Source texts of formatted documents
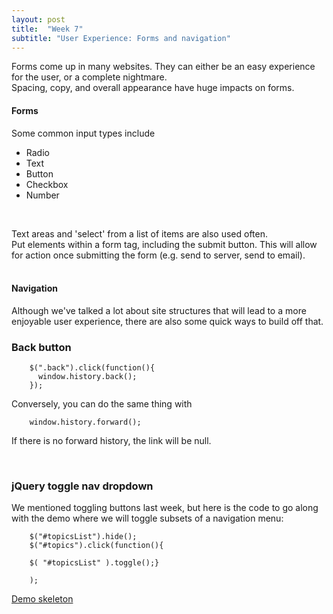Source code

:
 ```yaml
---
layout: post
title:  "Week 7"
subtitle: "User Experience: Forms and navigation"
---
```

<div id = "week7" class="anchor"></div>

Forms come up in many websites. They can either be an easy experience for the user, or a complete nightmare.
<br>
Spacing, copy, and overall appearance have huge impacts on forms.
<br>

#### Forms
Some common input types include

  * Radio
  * Text
  * Button
  * Checkbox
  * Number

<br>

Text areas and 'select' from a list of items are also used often.
<br>
Put elements within a form tag, including the submit button. This will allow for action once submitting the form (e.g. send to server, send to email).
<br><br>

#### Navigation
Although we've talked a lot about site structures that will lead to a more enjoyable user experience, there are also some quick ways to build off that.

### Back button

        $(".back").click(function(){
          window.history.back();
        });

Conversely, you can do the same thing with

        window.history.forward();

If there is no forward history, the link will be null.

<br>

### jQuery toggle nav dropdown
We mentioned toggling buttons last week, but here is the code to go along with the demo where we will toggle subsets of a navigation menu:

        $("#topicsList").hide();
        $("#topics").click(function(){

        $( "#topicsList" ).toggle();}

        );

[Demo skeleton](http://kaylalewis.github.io/advancedhtmlcss/skeleton.zip)
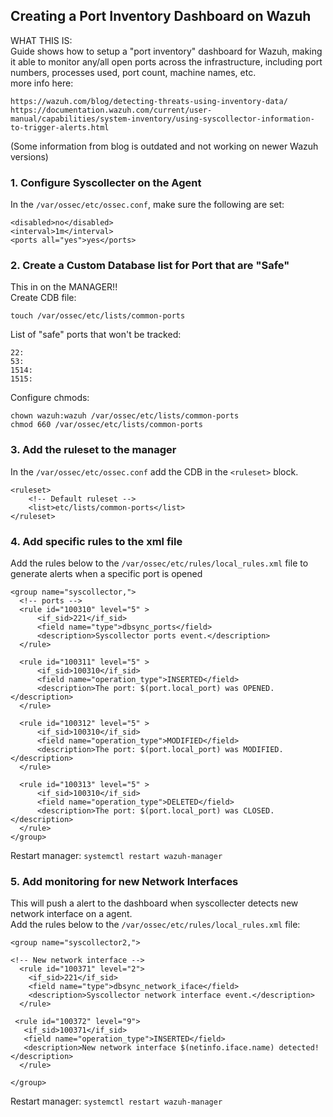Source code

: ## Creating a Port Inventory Dashboard on Wazuh ##
WHAT THIS IS:  
Guide shows how to setup a "port inventory" dashboard for Wazuh, making it able to monitor any/all open ports across the infrastructure, including port numbers, processes used, port count, machine names, etc.  
more info here: <br>
```
https://wazuh.com/blog/detecting-threats-using-inventory-data/
https://documentation.wazuh.com/current/user-manual/capabilities/system-inventory/using-syscollector-information-to-trigger-alerts.html
```
(Some information from blog is outdated and not working on newer Wazuh versions) <br>

### 1. Configure Syscollecter on the Agent
In the ```/var/ossec/etc/ossec.conf```, make sure the following are set: <br>
```
<disabled>no</disabled>
<interval>1m</interval>
<ports all="yes">yes</ports>
```

### 2. Create a Custom Database list for Port that are "Safe" ###
This in on the MANAGER!! <br>
Create CDB file:<br>
```
touch /var/ossec/etc/lists/common-ports
```
List of "safe" ports that won't be tracked: <br>
```
22:
53:
1514:
1515:
```
Configure chmods: <br>
```
chown wazuh:wazuh /var/ossec/etc/lists/common-ports
chmod 660 /var/ossec/etc/lists/common-ports
```

### 3. Add the ruleset to the manager ###
In the ```/var/ossec/etc/ossec.conf``` add the CDB in the ```<ruleset>``` block. <br>
```
<ruleset>
    <!-- Default ruleset -->
    <list>etc/lists/common-ports</list>
</ruleset>
```

### 4. Add specific rules to the xml file ###
Add the rules below to the ```/var/ossec/etc/rules/local_rules.xml``` file to generate alerts when a specific port is opened<br>
```
<group name="syscollector,">
  <!-- ports -->
  <rule id="100310" level="5" >
      <if_sid>221</if_sid>
      <field name="type">dbsync_ports</field>
      <description>Syscollector ports event.</description>
  </rule>

  <rule id="100311" level="5" >
      <if_sid>100310</if_sid>
      <field name="operation_type">INSERTED</field>
      <description>The port: $(port.local_port) was OPENED. </description>
  </rule>

  <rule id="100312" level="5" >
      <if_sid>100310</if_sid>
      <field name="operation_type">MODIFIED</field>
      <description>The port: $(port.local_port) was MODIFIED. </description>
  </rule>

  <rule id="100313" level="5" >
      <if_sid>100310</if_sid>
      <field name="operation_type">DELETED</field>
      <description>The port: $(port.local_port) was CLOSED. </description>
  </rule>
</group>
```
Restart manager: ```systemctl restart wazuh-manager```

### 5. Add monitoring for new Network Interfaces ###
This will push a alert to the dashboard when syscollecter detects new network interface on a agent.<br><nr>
Add the rules below to the ```/var/ossec/etc/rules/local_rules.xml``` file:
```
<group name="syscollector2,">
  
<!-- New network interface -->
  <rule id="100371" level="2">
    <if_sid>221</if_sid>
    <field name="type">dbsync_network_iface</field>
    <description>Syscollector network interface event.</description>
  </rule>

 <rule id="100372" level="9">
   <if_sid>100371</if_sid>
   <field name="operation_type">INSERTED</field>
   <description>New network interface $(netinfo.iface.name) detected!</description>
  </rule>

</group>
```
Restart manager: ```systemctl restart wazuh-manager```


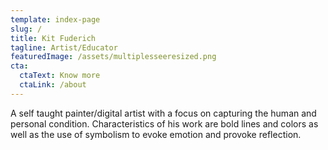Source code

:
 ```yaml
---
template: index-page
slug: /
title: Kit Fuderich
tagline: Artist/Educator
featuredImage: /assets/multiplesseeresized.png
cta:
  ctaText: Know more
  ctaLink: /about
---
```

A self taught painter/digital artist with a focus on capturing the human and personal condition. Characteristics of his work are bold lines and colors as well as the use of symbolism to evoke emotion and provoke reflection.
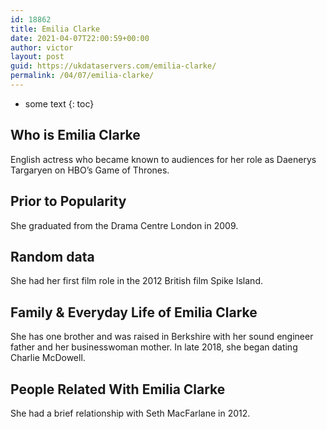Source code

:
 ```yaml
---
id: 18862
title: Emilia Clarke
date: 2021-04-07T22:00:59+00:00
author: victor
layout: post
guid: https://ukdataservers.com/emilia-clarke/
permalink: /04/07/emilia-clarke/
---
```


* some text
{: toc}


## Who is Emilia Clarke



English actress who became known to audiences for her role as Daenerys Targaryen on HBO&#8217;s Game of Thrones.

                
                
                
## Prior to Popularity



She graduated from the Drama Centre London in 2009.

                
                
                
## Random data



She had her first film role in the 2012 British film Spike Island.

                
                
                
## Family & Everyday Life of Emilia Clarke



She has one brother and was raised in Berkshire with her sound engineer father and her businesswoman mother. In late 2018, she began dating Charlie McDowell. 

                
                
                
## People Related With Emilia Clarke



She had a brief relationship with Seth MacFarlane in 2012.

§ **Goal of the exercise**
Without including any images, output the data exactly as given.

§ **Worked solution**
Source code

:
 ```yaml
---
layout: post
title:  "Week 7"
subtitle: "User Experience: Forms and navigation"
---
```

<div id = "week7" class="anchor"></div>

Forms come up in many websites. They can either be an easy experience for the user, or a complete nightmare.
<br>
Spacing, copy, and overall appearance have huge impacts on forms.
<br>

#### Forms
Some common input types include

  * Radio
  * Text
  * Button
  * Checkbox
  * Number

<br>

Text areas and 'select' from a list of items are also used often.
<br>
Put elements within a form tag, including the submit button. This will allow for action once submitting the form (e.g. send to server, send to email).
<br><br>

#### Navigation
Although we've talked a lot about site structures that will lead to a more enjoyable user experience, there are also some quick ways to build off that.

### Back button

        $(".back").click(function(){
          window.history.back();
        });

Conversely, you can do the same thing with

        window.history.forward();

If there is no forward history, the link will be null.

<br>

### jQuery toggle nav dropdown
We mentioned toggling buttons last week, but here is the code to go along with the demo where we will toggle subsets of a navigation menu:

        $("#topicsList").hide();
        $("#topics").click(function(){

        $( "#topicsList" ).toggle();}

        );

[Demo skeleton](http://kaylalewis.github.io/advancedhtmlcss/skeleton.zip)
Source code

: ## Creating a Port Inventory Dashboard on Wazuh ##
WHAT THIS IS:  
Guide shows how to setup a "port inventory" dashboard for Wazuh, making it able to monitor any/all open ports across the infrastructure, including port numbers, processes used, port count, machine names, etc.  
more info here: <br>
```
https://wazuh.com/blog/detecting-threats-using-inventory-data/
https://documentation.wazuh.com/current/user-manual/capabilities/system-inventory/using-syscollector-information-to-trigger-alerts.html
```
(Some information from blog is outdated and not working on newer Wazuh versions) <br>

### 1. Configure Syscollecter on the Agent
In the ```/var/ossec/etc/ossec.conf```, make sure the following are set: <br>
```
<disabled>no</disabled>
<interval>1m</interval>
<ports all="yes">yes</ports>
```

### 2. Create a Custom Database list for Port that are "Safe" ###
This in on the MANAGER!! <br>
Create CDB file:<br>
```
touch /var/ossec/etc/lists/common-ports
```
List of "safe" ports that won't be tracked: <br>
```
22:
53:
1514:
1515:
```
Configure chmods: <br>
```
chown wazuh:wazuh /var/ossec/etc/lists/common-ports
chmod 660 /var/ossec/etc/lists/common-ports
```

### 3. Add the ruleset to the manager ###
In the ```/var/ossec/etc/ossec.conf``` add the CDB in the ```<ruleset>``` block. <br>
```
<ruleset>
    <!-- Default ruleset -->
    <list>etc/lists/common-ports</list>
</ruleset>
```

### 4. Add specific rules to the xml file ###
Add the rules below to the ```/var/ossec/etc/rules/local_rules.xml``` file to generate alerts when a specific port is opened<br>
```
<group name="syscollector,">
  <!-- ports -->
  <rule id="100310" level="5" >
      <if_sid>221</if_sid>
      <field name="type">dbsync_ports</field>
      <description>Syscollector ports event.</description>
  </rule>

  <rule id="100311" level="5" >
      <if_sid>100310</if_sid>
      <field name="operation_type">INSERTED</field>
      <description>The port: $(port.local_port) was OPENED. </description>
  </rule>

  <rule id="100312" level="5" >
      <if_sid>100310</if_sid>
      <field name="operation_type">MODIFIED</field>
      <description>The port: $(port.local_port) was MODIFIED. </description>
  </rule>

  <rule id="100313" level="5" >
      <if_sid>100310</if_sid>
      <field name="operation_type">DELETED</field>
      <description>The port: $(port.local_port) was CLOSED. </description>
  </rule>
</group>
```
Restart manager: ```systemctl restart wazuh-manager```

### 5. Add monitoring for new Network Interfaces ###
This will push a alert to the dashboard when syscollecter detects new network interface on a agent.<br><nr>
Add the rules below to the ```/var/ossec/etc/rules/local_rules.xml``` file:
```
<group name="syscollector2,">
  
<!-- New network interface -->
  <rule id="100371" level="2">
    <if_sid>221</if_sid>
    <field name="type">dbsync_network_iface</field>
    <description>Syscollector network interface event.</description>
  </rule>

 <rule id="100372" level="9">
   <if_sid>100371</if_sid>
   <field name="operation_type">INSERTED</field>
   <description>New network interface $(netinfo.iface.name) detected!</description>
  </rule>

</group>
```
Restart manager: ```systemctl restart wazuh-manager```


Source code

:
 ```yaml
---
template: index-page
slug: /
title: Kit Fuderich
tagline: Artist/Educator
featuredImage: /assets/multiplesseeresized.png
cta:
  ctaText: Know more
  ctaLink: /about
---
```

A self taught painter/digital artist with a focus on capturing the human and personal condition. Characteristics of his work are bold lines and colors as well as the use of symbolism to evoke emotion and provoke reflection.
Source code

:
 ```yaml
---
id: 18862
title: Emilia Clarke
date: 2021-04-07T22:00:59+00:00
author: victor
layout: post
guid: https://ukdataservers.com/emilia-clarke/
permalink: /04/07/emilia-clarke/
---
```


* some text
{: toc}


## Who is Emilia Clarke



English actress who became known to audiences for her role as Daenerys Targaryen on HBO&#8217;s Game of Thrones.

                
                
                
## Prior to Popularity



She graduated from the Drama Centre London in 2009.

                
                
                
## Random data



She had her first film role in the 2012 British film Spike Island.

                
                
                
## Family & Everyday Life of Emilia Clarke



She has one brother and was raised in Berkshire with her sound engineer father and her businesswoman mother. In late 2018, she began dating Charlie McDowell. 

                
                
                
## People Related With Emilia Clarke



She had a brief relationship with Seth MacFarlane in 2012.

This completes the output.